On the positive side — and I witnessed this myself in my previous organization — we did a tremendous study on knee replacements. Knee replacements are great. There was a 98.5 percent versus a 97.5 percent approval of two different suppliers; 1 percent makes a big difference though when you’re doing tens of thousands in a year. That’s one way of marking it.
Then the second is, how do we think about our quality control around segmentation and the use of supplies? A titanium knee might be fantastic for a 24-year-old who’s a runner and they are going to be running the rest of their lives. But would you put a titanium knee in an 80-year-old when a high-grade plastic would be lighter, and would give them incredible wear for what would be hopefully a very long time? And so, we’re learning how to use these levels of segmentation in supply chain. That’s point one.
Secondly, aggregating that information, not only in the US and regionally, but around the globe, will help identify where we have problems — for example, if there’s something in the supply chain that isn’t doing well — and how to get those alarms to go off faster for recalls. And of course, manage all the bar coding and other things that sit inside the supply chain system and allow us to match them to the individuals.
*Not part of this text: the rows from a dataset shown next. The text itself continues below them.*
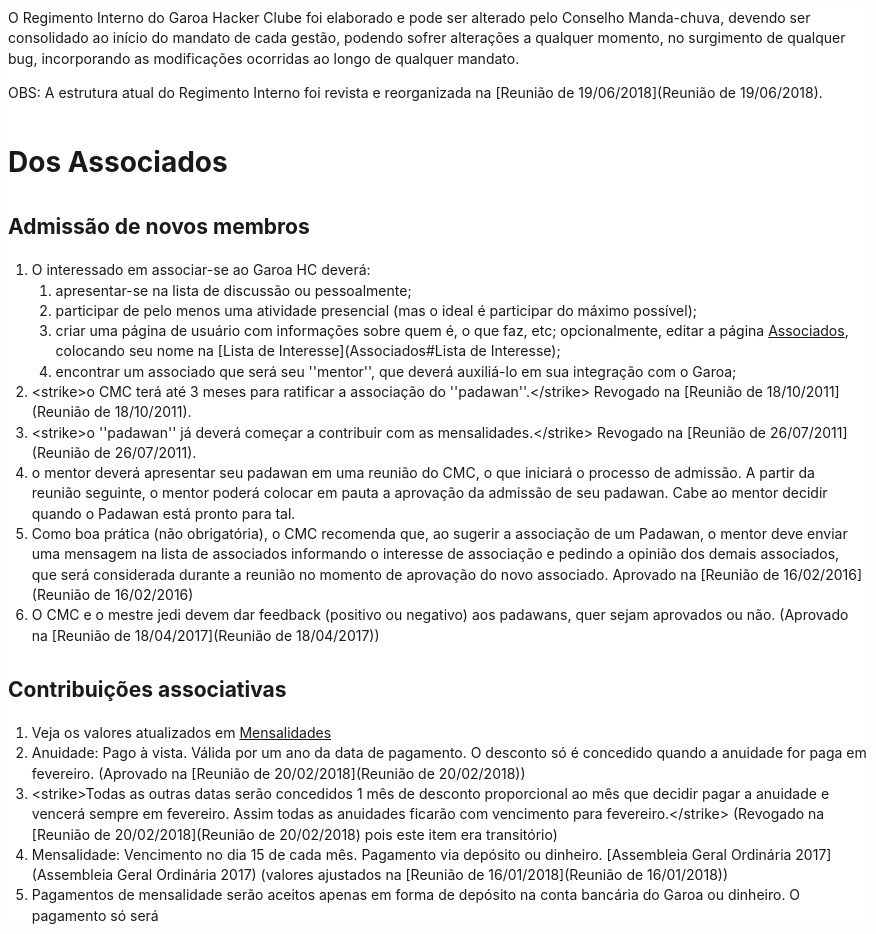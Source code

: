 O Regimento Interno do Garoa Hacker Clube foi elaborado e pode ser
alterado pelo Conselho Manda-chuva, devendo ser consolidado ao início do
mandato de cada gestão, podendo sofrer alterações a qualquer momento, no
surgimento de qualquer bug, incorporando as modificações ocorridas ao
longo de qualquer mandato.

OBS: A estrutura atual do Regimento Interno foi revista e reorganizada
na [Reunião de 19/06/2018](Reunião de 19/06/2018).

Dos Associados
==============

Admissão de novos membros
-------------------------

1.  O interessado em associar-se ao Garoa HC deverá:
    1.  apresentar-se na lista de discussão ou pessoalmente;
    2.  participar de pelo menos uma atividade presencial (mas o ideal é
        participar do máximo possível);
    3.  criar uma página de usuário com informações sobre quem é, o que
        faz, etc; opcionalmente, editar a página
        [Associados](Associados), colocando seu nome na
        [Lista de Interesse](Associados#Lista de Interesse);
    4.  encontrar um associado que será seu \'\'mentor\'\', que deverá
        auxiliá-lo em sua integração com o Garoa;
2.  \<strike\>o CMC terá até 3 meses para ratificar a associação do
    \'\'padawan\'\'.\</strike\> Revogado na
    [Reunião de 18/10/2011](Reunião de 18/10/2011).
3.  \<strike\>o \'\'padawan\'\' já deverá começar a contribuir com as
    mensalidades.\</strike\> Revogado na
    [Reunião de 26/07/2011](Reunião de 26/07/2011).
4.  o mentor deverá apresentar seu padawan em uma reunião do CMC, o que
    iniciará o processo de admissão. A partir da reunião seguinte, o
    mentor poderá colocar em pauta a aprovação da admissão de seu
    padawan. Cabe ao mentor decidir quando o Padawan está pronto para
    tal.
5.  Como boa prática (não obrigatória), o CMC recomenda que, ao sugerir
    a associação de um Padawan, o mentor deve enviar uma mensagem na
    lista de associados informando o interesse de associação e pedindo a
    opinião dos demais associados, que será considerada durante a
    reunião no momento de aprovação do novo associado. Aprovado na
    [Reunião de 16/02/2016](Reunião de 16/02/2016)
6.  O CMC e o mestre jedi devem dar feedback (positivo ou negativo) aos
    padawans, quer sejam aprovados ou não. (Aprovado na
    [Reunião de 18/04/2017](Reunião de 18/04/2017))

Contribuições associativas
--------------------------

1.  Veja os valores atualizados em [Mensalidades](Mensalidades)
2.  Anuidade: Pago à vista. Válida por um ano da data de pagamento. O
    desconto só é concedido quando a anuidade for paga em fevereiro.
    (Aprovado na [Reunião de 20/02/2018](Reunião de 20/02/2018))
3.  \<strike\>Todas as outras datas serão concedidos 1 mês de desconto
    proporcional ao mês que decidir pagar a anuidade e vencerá sempre em
    fevereiro. Assim todas as anuidades ficarão com vencimento para
    fevereiro.\</strike\> (Revogado na
    [Reunião de 20/02/2018](Reunião de 20/02/2018) pois este item era
    transitório)
4.  Mensalidade: Vencimento no dia 15 de cada mês. Pagamento via
    depósito ou dinheiro.
    [Assembleia Geral Ordinária 2017](Assembleia Geral Ordinária 2017)
    (valores ajustados na
    [Reunião de 16/01/2018](Reunião de 16/01/2018))
5.  Pagamentos de mensalidade serão aceitos apenas em forma de depósito
    na conta bancária do Garoa ou dinheiro. O pagamento só será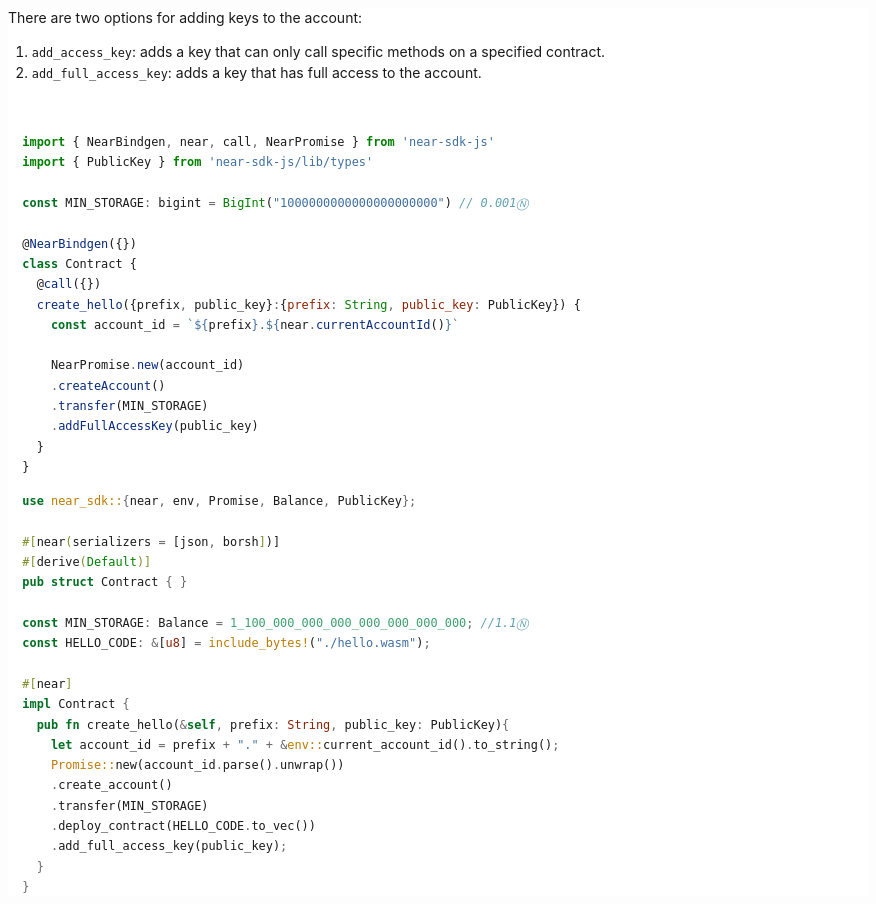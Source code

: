 There are two options for adding keys to the account:
1. `add_access_key`: adds a key that can only call specific methods on a specified contract.
2. `add_full_access_key`: adds a key that has full access to the account.

<br/>

<Tabs className="language-tabs" groupId="code-tabs">
  <TabItem value="js" label="🌐 JavaScript">

```js
  import { NearBindgen, near, call, NearPromise } from 'near-sdk-js'
  import { PublicKey } from 'near-sdk-js/lib/types'

  const MIN_STORAGE: bigint = BigInt("1000000000000000000000") // 0.001Ⓝ

  @NearBindgen({})
  class Contract {
    @call({})
    create_hello({prefix, public_key}:{prefix: String, public_key: PublicKey}) {
      const account_id = `${prefix}.${near.currentAccountId()}`

      NearPromise.new(account_id)
      .createAccount()
      .transfer(MIN_STORAGE)
      .addFullAccessKey(public_key)
    }
  }
```

</TabItem>

<TabItem value="rust" label="🦀 Rust">

```rust
  use near_sdk::{near, env, Promise, Balance, PublicKey};

  #[near(serializers = [json, borsh])]
  #[derive(Default)]
  pub struct Contract { }

  const MIN_STORAGE: Balance = 1_100_000_000_000_000_000_000_000; //1.1Ⓝ
  const HELLO_CODE: &[u8] = include_bytes!("./hello.wasm");

  #[near]
  impl Contract {
    pub fn create_hello(&self, prefix: String, public_key: PublicKey){
      let account_id = prefix + "." + &env::current_account_id().to_string();
      Promise::new(account_id.parse().unwrap())
      .create_account()
      .transfer(MIN_STORAGE)
      .deploy_contract(HELLO_CODE.to_vec())
      .add_full_access_key(public_key);
    }
  }
```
That’s a level of sophistication. Retail has done it for years and years. They even do things on a consignment basis. For example, Gap figured out how to put a pair of jeans on the shelf and that it never actually owns until the moment of sale where transfers from the manufacturer, to Gap, to the person buying it. And the information is immediately uploaded back to the original wholesaler or manufacturer letting them know that a replacement was needed. It also lets them know what was in the warehouse and what they need to do from a supply standpoint. That’s out there and that’s been going on forever; and in healthcare we’re realizing that we’re behind the curve, especially after what we went through with our protected gear.